_Exercise instructions_
Return every entry exactly as written.

_Exercise inputs_
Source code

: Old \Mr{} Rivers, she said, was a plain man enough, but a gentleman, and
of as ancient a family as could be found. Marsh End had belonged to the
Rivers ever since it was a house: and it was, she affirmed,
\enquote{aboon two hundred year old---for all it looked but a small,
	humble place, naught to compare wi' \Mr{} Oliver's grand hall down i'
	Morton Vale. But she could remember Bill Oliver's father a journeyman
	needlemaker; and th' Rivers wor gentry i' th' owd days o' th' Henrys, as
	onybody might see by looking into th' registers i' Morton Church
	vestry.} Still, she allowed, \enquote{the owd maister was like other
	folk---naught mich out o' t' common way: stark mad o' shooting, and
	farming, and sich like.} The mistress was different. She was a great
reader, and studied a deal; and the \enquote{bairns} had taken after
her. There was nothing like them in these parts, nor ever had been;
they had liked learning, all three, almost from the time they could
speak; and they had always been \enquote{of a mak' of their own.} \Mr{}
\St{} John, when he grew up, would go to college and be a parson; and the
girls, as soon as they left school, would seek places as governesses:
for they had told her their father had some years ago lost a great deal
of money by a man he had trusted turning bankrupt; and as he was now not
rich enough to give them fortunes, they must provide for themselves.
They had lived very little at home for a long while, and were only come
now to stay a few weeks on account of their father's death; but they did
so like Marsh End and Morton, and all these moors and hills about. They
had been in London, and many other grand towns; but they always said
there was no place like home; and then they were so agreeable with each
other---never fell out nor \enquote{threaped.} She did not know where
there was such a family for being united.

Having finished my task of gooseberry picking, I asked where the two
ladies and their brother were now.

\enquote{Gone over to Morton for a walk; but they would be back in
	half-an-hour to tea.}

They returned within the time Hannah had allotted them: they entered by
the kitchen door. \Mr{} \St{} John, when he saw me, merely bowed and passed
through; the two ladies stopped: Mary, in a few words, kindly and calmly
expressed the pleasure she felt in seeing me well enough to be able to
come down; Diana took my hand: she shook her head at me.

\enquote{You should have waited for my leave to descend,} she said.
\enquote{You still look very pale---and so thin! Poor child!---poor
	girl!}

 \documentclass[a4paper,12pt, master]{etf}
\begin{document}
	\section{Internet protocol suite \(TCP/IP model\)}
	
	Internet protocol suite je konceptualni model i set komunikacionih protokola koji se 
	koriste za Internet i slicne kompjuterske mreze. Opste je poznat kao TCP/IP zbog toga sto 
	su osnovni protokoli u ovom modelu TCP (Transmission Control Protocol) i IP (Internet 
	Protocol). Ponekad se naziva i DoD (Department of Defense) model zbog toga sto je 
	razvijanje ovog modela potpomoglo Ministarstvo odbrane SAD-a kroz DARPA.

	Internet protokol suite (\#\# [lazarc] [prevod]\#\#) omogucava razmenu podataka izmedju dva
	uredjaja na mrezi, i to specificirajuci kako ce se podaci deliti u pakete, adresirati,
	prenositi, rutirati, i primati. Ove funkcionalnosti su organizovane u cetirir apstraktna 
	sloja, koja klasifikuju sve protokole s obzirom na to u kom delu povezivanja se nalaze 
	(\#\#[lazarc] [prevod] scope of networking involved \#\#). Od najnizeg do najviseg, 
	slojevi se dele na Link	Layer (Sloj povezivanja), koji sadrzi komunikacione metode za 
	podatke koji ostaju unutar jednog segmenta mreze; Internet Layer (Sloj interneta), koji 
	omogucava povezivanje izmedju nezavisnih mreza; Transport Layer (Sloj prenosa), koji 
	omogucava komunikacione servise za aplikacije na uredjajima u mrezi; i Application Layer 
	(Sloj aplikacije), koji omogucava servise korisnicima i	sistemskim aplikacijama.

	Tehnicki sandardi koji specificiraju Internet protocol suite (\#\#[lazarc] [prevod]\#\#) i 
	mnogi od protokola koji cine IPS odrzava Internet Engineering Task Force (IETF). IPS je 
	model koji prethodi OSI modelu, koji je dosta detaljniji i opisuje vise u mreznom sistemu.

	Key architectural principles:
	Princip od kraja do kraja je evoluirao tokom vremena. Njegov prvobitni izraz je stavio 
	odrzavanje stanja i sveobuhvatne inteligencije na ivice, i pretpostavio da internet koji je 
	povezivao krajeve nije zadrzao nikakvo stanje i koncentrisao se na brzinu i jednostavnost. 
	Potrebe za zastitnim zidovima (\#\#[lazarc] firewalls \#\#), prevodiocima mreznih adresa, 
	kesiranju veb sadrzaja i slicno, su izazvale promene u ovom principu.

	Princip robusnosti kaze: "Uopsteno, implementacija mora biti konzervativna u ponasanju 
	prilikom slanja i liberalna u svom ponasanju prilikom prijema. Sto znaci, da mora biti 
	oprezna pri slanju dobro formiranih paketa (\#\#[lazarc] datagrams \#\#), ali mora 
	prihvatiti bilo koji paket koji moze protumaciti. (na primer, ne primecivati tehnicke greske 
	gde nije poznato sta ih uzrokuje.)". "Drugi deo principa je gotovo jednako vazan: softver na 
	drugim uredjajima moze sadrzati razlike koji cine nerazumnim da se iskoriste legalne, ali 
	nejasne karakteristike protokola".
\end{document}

_Response area_
Source code

: Old \Mr{} Rivers, she said, was a plain man enough, but a gentleman, and
of as ancient a family as could be found. Marsh End had belonged to the
Rivers ever since it was a house: and it was, she affirmed,
\enquote{aboon two hundred year old---for all it looked but a small,
	humble place, naught to compare wi' \Mr{} Oliver's grand hall down i'
	Morton Vale. But she could remember Bill Oliver's father a journeyman
	needlemaker; and th' Rivers wor gentry i' th' owd days o' th' Henrys, as
	onybody might see by looking into th' registers i' Morton Church
	vestry.} Still, she allowed, \enquote{the owd maister was like other
	folk---naught mich out o' t' common way: stark mad o' shooting, and
	farming, and sich like.} The mistress was different. She was a great
reader, and studied a deal; and the \enquote{bairns} had taken after
her. There was nothing like them in these parts, nor ever had been;
they had liked learning, all three, almost from the time they could
speak; and they had always been \enquote{of a mak' of their own.} \Mr{}
\St{} John, when he grew up, would go to college and be a parson; and the
girls, as soon as they left school, would seek places as governesses:
for they had told her their father had some years ago lost a great deal
of money by a man he had trusted turning bankrupt; and as he was now not
rich enough to give them fortunes, they must provide for themselves.
They had lived very little at home for a long while, and were only come
now to stay a few weeks on account of their father's death; but they did
so like Marsh End and Morton, and all these moors and hills about. They
had been in London, and many other grand towns; but they always said
there was no place like home; and then they were so agreeable with each
other---never fell out nor \enquote{threaped.} She did not know where
there was such a family for being united.

Having finished my task of gooseberry picking, I asked where the two
ladies and their brother were now.

\enquote{Gone over to Morton for a walk; but they would be back in
	half-an-hour to tea.}

They returned within the time Hannah had allotted them: they entered by
the kitchen door. \Mr{} \St{} John, when he saw me, merely bowed and passed
through; the two ladies stopped: Mary, in a few words, kindly and calmly
expressed the pleasure she felt in seeing me well enough to be able to
come down; Diana took my hand: she shook her head at me.

\enquote{You should have waited for my leave to descend,} she said.
\enquote{You still look very pale---and so thin! Poor child!---poor
	girl!}

 \documentclass[a4paper,12pt, master]{etf}
\begin{document}
	\section{Internet protocol suite \(TCP/IP model\)}
	
	Internet protocol suite je konceptualni model i set komunikacionih protokola koji se 
	koriste za Internet i slicne kompjuterske mreze. Opste je poznat kao TCP/IP zbog toga sto 
	su osnovni protokoli u ovom modelu TCP (Transmission Control Protocol) i IP (Internet 
	Protocol). Ponekad se naziva i DoD (Department of Defense) model zbog toga sto je 
	razvijanje ovog modela potpomoglo Ministarstvo odbrane SAD-a kroz DARPA.

	Internet protokol suite (\#\# [lazarc] [prevod]\#\#) omogucava razmenu podataka izmedju dva
	uredjaja na mrezi, i to specificirajuci kako ce se podaci deliti u pakete, adresirati,
	prenositi, rutirati, i primati. Ove funkcionalnosti su organizovane u cetirir apstraktna 
	sloja, koja klasifikuju sve protokole s obzirom na to u kom delu povezivanja se nalaze 
	(\#\#[lazarc] [prevod] scope of networking involved \#\#). Od najnizeg do najviseg, 
	slojevi se dele na Link	Layer (Sloj povezivanja), koji sadrzi komunikacione metode za 
	podatke koji ostaju unutar jednog segmenta mreze; Internet Layer (Sloj interneta), koji 
	omogucava povezivanje izmedju nezavisnih mreza; Transport Layer (Sloj prenosa), koji 
	omogucava komunikacione servise za aplikacije na uredjajima u mrezi; i Application Layer 
	(Sloj aplikacije), koji omogucava servise korisnicima i	sistemskim aplikacijama.

	Tehnicki sandardi koji specificiraju Internet protocol suite (\#\#[lazarc] [prevod]\#\#) i 
	mnogi od protokola koji cine IPS odrzava Internet Engineering Task Force (IETF). IPS je 
	model koji prethodi OSI modelu, koji je dosta detaljniji i opisuje vise u mreznom sistemu.

	Key architectural principles:
	Princip od kraja do kraja je evoluirao tokom vremena. Njegov prvobitni izraz je stavio 
	odrzavanje stanja i sveobuhvatne inteligencije na ivice, i pretpostavio da internet koji je 
	povezivao krajeve nije zadrzao nikakvo stanje i koncentrisao se na brzinu i jednostavnost. 
	Potrebe za zastitnim zidovima (\#\#[lazarc] firewalls \#\#), prevodiocima mreznih adresa, 
	kesiranju veb sadrzaja i slicno, su izazvale promene u ovom principu.

	Princip robusnosti kaze: "Uopsteno, implementacija mora biti konzervativna u ponasanju 
	prilikom slanja i liberalna u svom ponasanju prilikom prijema. Sto znaci, da mora biti 
	oprezna pri slanju dobro formiranih paketa (\#\#[lazarc] datagrams \#\#), ali mora 
	prihvatiti bilo koji paket koji moze protumaciti. (na primer, ne primecivati tehnicke greske 
	gde nije poznato sta ih uzrokuje.)". "Drugi deo principa je gotovo jednako vazan: softver na 
	drugim uredjajima moze sadrzati razlike koji cine nerazumnim da se iskoriste legalne, ali 
	nejasne karakteristike protokola".
\end{document}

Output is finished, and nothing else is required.